The gene expression profiles in zebrafish exposed to the surface water samples collected from the mainstreams were differentiated from the tributaries near the junction, and also discriminated between the upstream and downstream water of Shenyang. In contrast, the chemical profiles based on the data of 82 typical organic pollutants analysis were only capable of differentiating H1, the background sample, from the other surface water samples. The results suggested that transcriptomic profiles of the surface water were highly specific despite of the similar pollutant profiles in adjacent sample sites. Falciani et al. [15] found that the gene profiles in flounder could be well identified from a highly polluted area, but flounder from other areas were not perfectly segregated by clustering analysis.

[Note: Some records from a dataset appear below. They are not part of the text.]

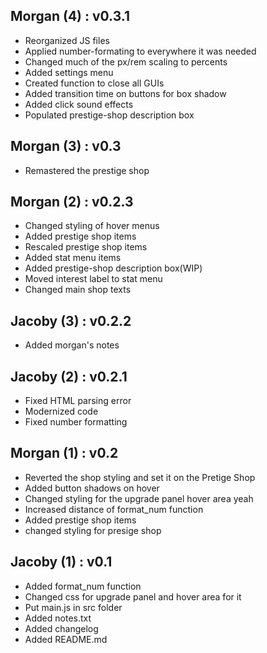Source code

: ## Morgan (4) : v0.3.1
- Reorganized JS files
- Applied number-formating to everywhere it was needed
- Changed much of the px/rem scaling to percents
- Added settings menu
- Created function to close all GUIs
- Added transition time on buttons for box shadow
- Added click sound effects
- Populated prestige-shop description box

## Morgan (3) : v0.3
- Remastered the prestige shop

## Morgan (2) : v0.2.3
- Changed styling of hover menus
- Added prestige shop items
- Rescaled prestige shop items
- Added stat menu items
- Added prestige-shop description box(WIP)
- Moved interest label to stat menu
- Changed main shop texts

## Jacoby (3) : v0.2.2
- Added morgan's notes

## Jacoby (2) : v0.2.1
- Fixed HTML parsing error
- Modernized code
- Fixed number formatting

## Morgan (1) : v0.2
- Reverted the shop styling and set it on the Pretige Shop
- Added button shadows on hover
- Changed styling for the upgrade panel hover area yeah
- Increased distance of format_num function
- Added prestige shop items
- changed styling for presige shop

## Jacoby (1) : v0.1
- Added format_num function
- Changed css for upgrade panel and hover area for it
- Put main.js in src folder
- Added notes.txt
- Added changelog
- Added README.md

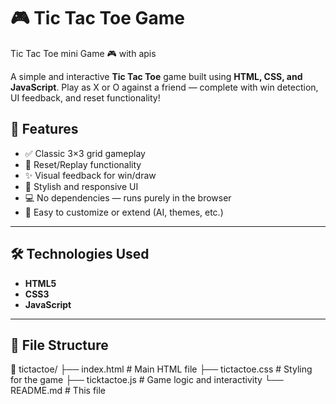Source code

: # 🎮 Tic Tac Toe Game
Tic Tac Toe mini Game 🎮 with apis


A simple and interactive **Tic Tac Toe** game built using **HTML, CSS, and JavaScript**. Play as X or O against a friend — complete with win detection, UI feedback, and reset functionality!


## 🚀 Features

- ✅ Classic 3×3 grid gameplay
- 🔄 Reset/Replay functionality
- ✨ Visual feedback for win/draw
- 🎨 Stylish and responsive UI
- 💻 No dependencies — runs purely in the browser
- 🔧 Easy to customize or extend (AI, themes, etc.)

---

## 🛠️ Technologies Used

- **HTML5**
- **CSS3**
- **JavaScript**

---

## 📂 File Structure

📁 tictactoe/
├── index.html # Main HTML file
├── tictactoe.css # Styling for the game
├── ticktactoe.js # Game logic and interactivity
└── README.md # This file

Gene profiles in aquatic species have been used to evaluate the contribution of effluent from wastewater treatment to the downstream pollution [12,33]. The results of the present study suggested that transcriptomic tools have the potential to discriminate the pollution profile of surface water with adjacent spatial position and overlapped pollutants profile.

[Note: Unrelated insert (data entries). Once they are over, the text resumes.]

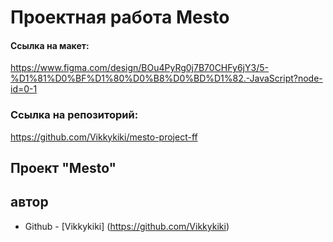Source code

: # Проектная работа Mesto

#### Ссылка на макет:
https://www.figma.com/design/BOu4PyRg0j7B70CHFy6jY3/5-%D1%81%D0%BF%D1%80%D0%B8%D0%BD%D1%82.-JavaScript?node-id=0-1

### Ссылка на репозиторий:

https://github.com/Vikkykiki/mesto-project-ff

## Проект "Mesto"

## автор
- Github - [Vikkykiki] (https://github.com/Vikkykiki)

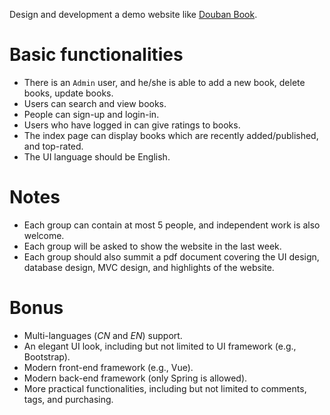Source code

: Design and development a demo website like [Douban Book](https://book.douban.com/).

# Basic functionalities
- There is an `Admin` user, and he/she is able to add a new book, delete books, update books.
- Users can search and view books.
- People can sign-up and login-in.
- Users who have logged in can give ratings to books.
- The index page can display books which are recently added/published, and top-rated.
- The UI language should be English.

# Notes
- Each group can contain at most 5 people, and independent work is also welcome.
- Each group will be asked to show the website in the last week.
- Each group should also summit a pdf document covering the UI design, database design, MVC design, and highlights of the website.

# Bonus
- Multi-languages (*CN* and *EN*) support.
- An elegant UI look, including but not limited to UI framework (e.g., Bootstrap).
- Modern front-end framework (e.g., Vue).
- Modern back-end framework (only Spring is allowed).
- More practical functionalities, including but not limited to comments, tags, and purchasing.
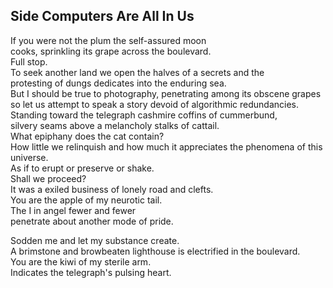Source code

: Side Computers Are All In Us
----------------------------
If you were not the plum the self-assured moon  
cooks, sprinkling its grape across the boulevard.  
Full stop.  
To seek another land we open the halves of a secrets and the  
protesting of dungs dedicates into the enduring sea.  
But I should be true to photography, penetrating among its obscene grapes  
so let us attempt to speak a story devoid of algorithmic redundancies.  
Standing toward the telegraph cashmire coffins of cummerbund,  
silvery seams above a melancholy stalks of cattail.  
What epiphany does the cat contain?  
How little we relinquish and how much it appreciates the phenomena of this universe.  
As if to erupt or preserve or shake.  
Shall we proceed?  
It was a exiled business of lonely road and clefts.  
You are the apple of my neurotic tail.  
The I in angel fewer and fewer  
penetrate about another mode of pride.  
  
Sodden me and let my substance create.  
A brimstone and browbeaten lighthouse is electrified in the boulevard.  
You are the kiwi of my sterile arm.  
Indicates the telegraph's pulsing heart.  
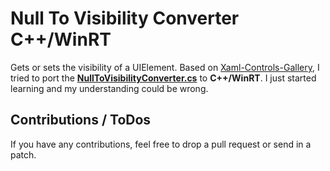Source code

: # Null To Visibility Converter C++/WinRT
Gets or sets the visibility of a UIElement. Based on [Xaml-Controls-Gallery](https://github.com/microsoft/Xaml-Controls-Gallery/blob/master/XamlControlsGallery), 
I tried to port the [**NullToVisibilityConverter.cs**](https://github.com/microsoft/Xaml-Controls-Gallery/blob/master/XamlControlsGallery/Common/NullToVisibilityConverter.cs) to **C++/WinRT**. I just started learning and my understanding could be wrong.
## Contributions / ToDos
If you have any contributions, feel free to drop a pull request or send in a patch.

The identification of pathways related to endocrine disruption, as well as the similarity of gene expression profiles of zebrafish exposed to surface water and E2, indicating that the occurrence of endocrine disrupting chemicals. Several endocrine disruption chemicals such as diisobutyl phthalate (DIBP), di(2-ethylhexyl) phthalate (DEHP), dibutyl phthalate (DBP) and dimethyl phthalate (DMP) were detected in the surface water with their concentrations up to 125, 11, 3, and 1 μg/L. The median lethal concentrations (LC50) of fish for 96 h exposure to DIBP, DEHP, DBP and DMP were 0.9, >0.32, 2.2 and 58 mg/L, respectively [52]. Even though the concentrations of some endocrine disruptors determined in the river water were lower than LC50 values of these chemicals, many other endocrine disruptors coexisted in the surface water, which also induced endocrine disrupt effects. High estrogenic activities were measured in the surface water from the Hun River using in vitro bioassay [53]. Hence, the comparative analysis of the transcriptomic profile of the complex environmental samples with the model compound, may prospectively enable the identification of the pollutants based on toxic mechanism, providing a powerful tool for effect-directed analysis.

5. Conclusions

In summary, the present study evaluates the feasibility of using hepatic transcriptomic profiling in zebrafish in the effect-directed monitoring of surface water. While changes in gene expression do not always correlate to changes in metabolism, the DEGs number and the pathway enrichment are indicative of the pollution gradient. The gene expression profiles suggested endocrine disruption effects and genotoxic effects, and potential immunotoxic effects and disruption of circulation system. The pathways related with human endocrine and metabolic diseases, and infectious diseases, were also affected by the surface water. The transcriptomic profile differentiated the sampling sites from the tributary and mainstream, and upstream and downstream of Shenyang. The comparative analysis of the transcriptomic profile of the complex surface water with that of model compounds suggested relatively higher similarity between surface water and E2, than other several organic and metal compounds, exhibiting the potential to identify the pollutants patterns based on toxic mechanism. The development of the cross-platform read of the transcriptomic data, and the annotation of the currently unknown genes, as well as measuring the activity of enzymes whose gene expression is affected by aquatic effluents would profit the genomic tools to be more powerful in prediction of toxic effects and pollutants identification in surface water.